C'est ainsi que l'automne précédent, 1929, Mgr Turquetil ayant appris par le directeur d'une mission où il arrivait que la femme d'un païen fort connu dans le pays se mourait, il se rendit chez elle, et constata que le médecin du fort de la Compagnie avait déclaré qu'elle achevait d'expectorer son deuxième poumon.
Touché de son état pitoyable, non moins que de l'endurcissement de son mari, le prélat demanda à ce dernier :
— Si notre bonne sainte Thérèse guérit ta femme, embrasseras-tu notre religion?
— Grand Père, répondit-il, si ta sainte fait cela, je te promets d'aller me faire instruire à la Maison de la Prière.
— Entendu, fit Turquetil ; nous allons prier la petite sainte.
Et, de concert avec sa femme, qui était catholique, il commença une neuvaine.
Quelques jours plus tard, la jeune Esquimaude était en parfaite santé!
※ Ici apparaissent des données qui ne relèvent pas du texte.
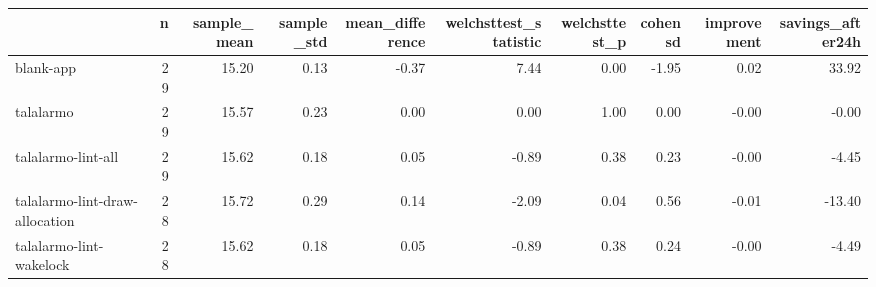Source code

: \begin{tabular}{lrrrrrrrrr}
\toprule
{} &   n &  sample\_mean &  sample\_std &  mean\_difference &  welchsttest\_statistic &  welchsttest\_p &  cohensd &  improvement &  savings\_after24h \\
\midrule
blank-app                      &  29 &        15.20 &        0.13 &            -0.37 &                   7.44 &           0.00 &    -1.95 &         0.02 &             33.92 \\
talalarmo                      &  29 &        15.57 &        0.23 &             0.00 &                   0.00 &           1.00 &     0.00 &        -0.00 &             -0.00 \\
talalarmo-lint-all             &  29 &        15.62 &        0.18 &             0.05 &                  -0.89 &           0.38 &     0.23 &        -0.00 &             -4.45 \\
talalarmo-lint-draw-allocation &  28 &        15.72 &        0.29 &             0.14 &                  -2.09 &           0.04 &     0.56 &        -0.01 &            -13.40 \\
talalarmo-lint-wakelock        &  28 &        15.62 &        0.18 &             0.05 &                  -0.89 &           0.38 &     0.24 &        -0.00 &             -4.49 \\
\bottomrule
\end{tabular}
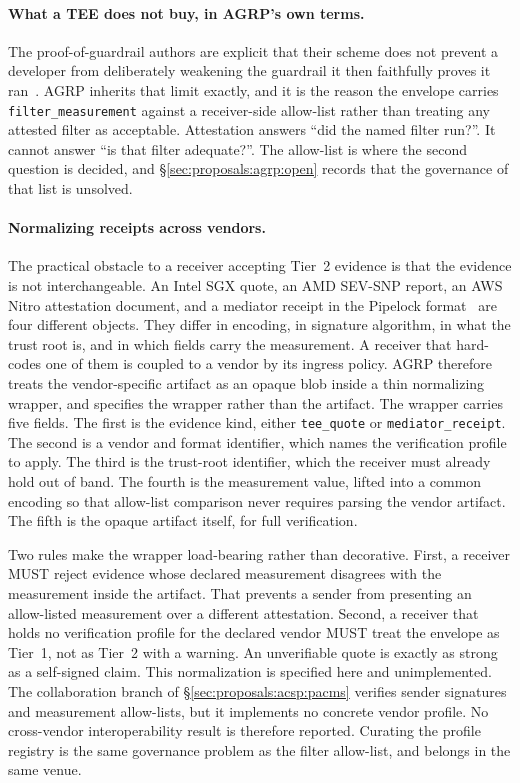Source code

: \paragraph{What a TEE does not buy, in AGRP's own terms.}
The proof-of-guardrail authors are explicit that their
scheme does not prevent a developer from deliberately
weakening the guardrail it then faithfully proves it
ran~\cite{proof_of_guardrail}. AGRP inherits that limit
exactly, and it is the reason the envelope carries
\texttt{filter\_measurement} against a receiver-side
allow-list rather than treating any attested filter as
acceptable. Attestation answers ``did the named filter
run?''. It cannot answer ``is that filter adequate?''. The
allow-list is where the second question is decided, and
\S\ref{sec:proposals:agrp:open} records that the governance
of that list is unsolved.

\paragraph{Normalizing receipts across vendors.}
The practical obstacle to a receiver accepting Tier~2
evidence is that the evidence is not interchangeable. An
Intel SGX quote, an AMD SEV-SNP report, an AWS Nitro
attestation document, and a mediator receipt in the Pipelock
format~\cite{pipelock} are four different objects. They
differ in encoding, in signature
algorithm, in what the trust root is, and in which fields
carry the measurement. A receiver that hard-codes one of
them is coupled to a vendor by its ingress policy. AGRP
therefore treats the vendor-specific artifact as an opaque
blob inside a thin normalizing wrapper, and specifies the
wrapper rather than the artifact. The wrapper carries five
fields. The first is the evidence kind, either
\texttt{tee\_quote} or \texttt{mediator\_receipt}. The second
is a vendor and format identifier, which names the
verification profile to apply. The third is the trust-root
identifier, which the receiver must already hold out of band.
The fourth is the measurement value, lifted into a common
encoding so that allow-list comparison never requires parsing
the vendor artifact. The fifth is the opaque artifact itself,
for full verification.

Two rules make the wrapper load-bearing rather than
decorative. First, a receiver MUST reject evidence whose
declared measurement disagrees with the measurement inside
the artifact. That prevents a sender from presenting an
allow-listed measurement over a different attestation.
Second, a receiver that holds no verification profile for the
declared vendor MUST treat the envelope as Tier~1, not as
Tier~2 with a warning. An unverifiable quote is exactly as
strong as a self-signed claim. This normalization is
specified here and unimplemented. The collaboration branch
of \S\ref{sec:proposals:acsp:pacms} verifies sender
signatures and measurement allow-lists, but it implements no
concrete vendor profile. No cross-vendor
interoperability result is therefore reported. Curating the profile
registry is the same governance problem as the filter
allow-list, and belongs in the same venue.

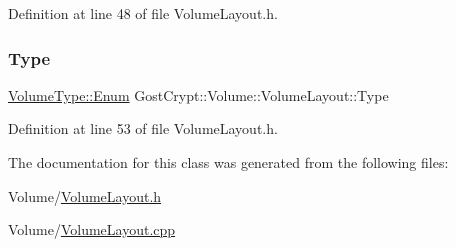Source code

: Definition at line 48 of file Volume\+Layout.\+h.

\mbox{\label{class_gost_crypt_1_1_volume_1_1_volume_layout_a2746f54b98f99c2f3fec77ef73d24699}} 
\subsubsection{\texorpdfstring{Type}{Type}}
{\footnotesize\ttfamily \hyperlink{struct_gost_crypt_1_1_volume_1_1_volume_type_a7fe1979dab76d4534dcb1e26179d4717}{Volume\+Type\+::\+Enum} Gost\+Crypt\+::\+Volume\+::\+Volume\+Layout\+::\+Type\hspace{0.3cm}{\ttfamily [protected]}}



Definition at line 53 of file Volume\+Layout.\+h.



The documentation for this class was generated from the following files\+:\begin{DoxyCompactItemize}
\item 
Volume/\hyperlink{_volume_layout_8h}{Volume\+Layout.\+h}\item 
Volume/\hyperlink{_volume_layout_8cpp}{Volume\+Layout.\+cpp}\end{DoxyCompactItemize}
La grande Patronne des missions lui avait obtenu une nouvelle paire de poumons ! ... En veut-on une preuve? Elle courut tout l'hiver devant les chiens de son mari, pendant les voyages, en vue de les encourager dans leur tâche de tirer le traîneau — l'exercice le plus dur pour les poumons qui se puisse imaginer (11) !
La chère petite sainte aidait encore nos missionnaires en aveuglant, pour ainsi dire, même les ministres protestants. Ainsi, tel révérend, installé avant nos missionnaires à telle et telle place, décidait de prendre des vacances dans la civilisation, puis de les prolonger. Heureuse absence, qui permettait au prêtre de travailler à sa place, en sorte que les Esquimaux le voyant à l'œuvre sans relâche, comparaient instinctivement les deux espèces de pasteurs, et se rangeaient du côté de celui qui n'abandonnait point ses ouailles.
L'année suivante, 1930…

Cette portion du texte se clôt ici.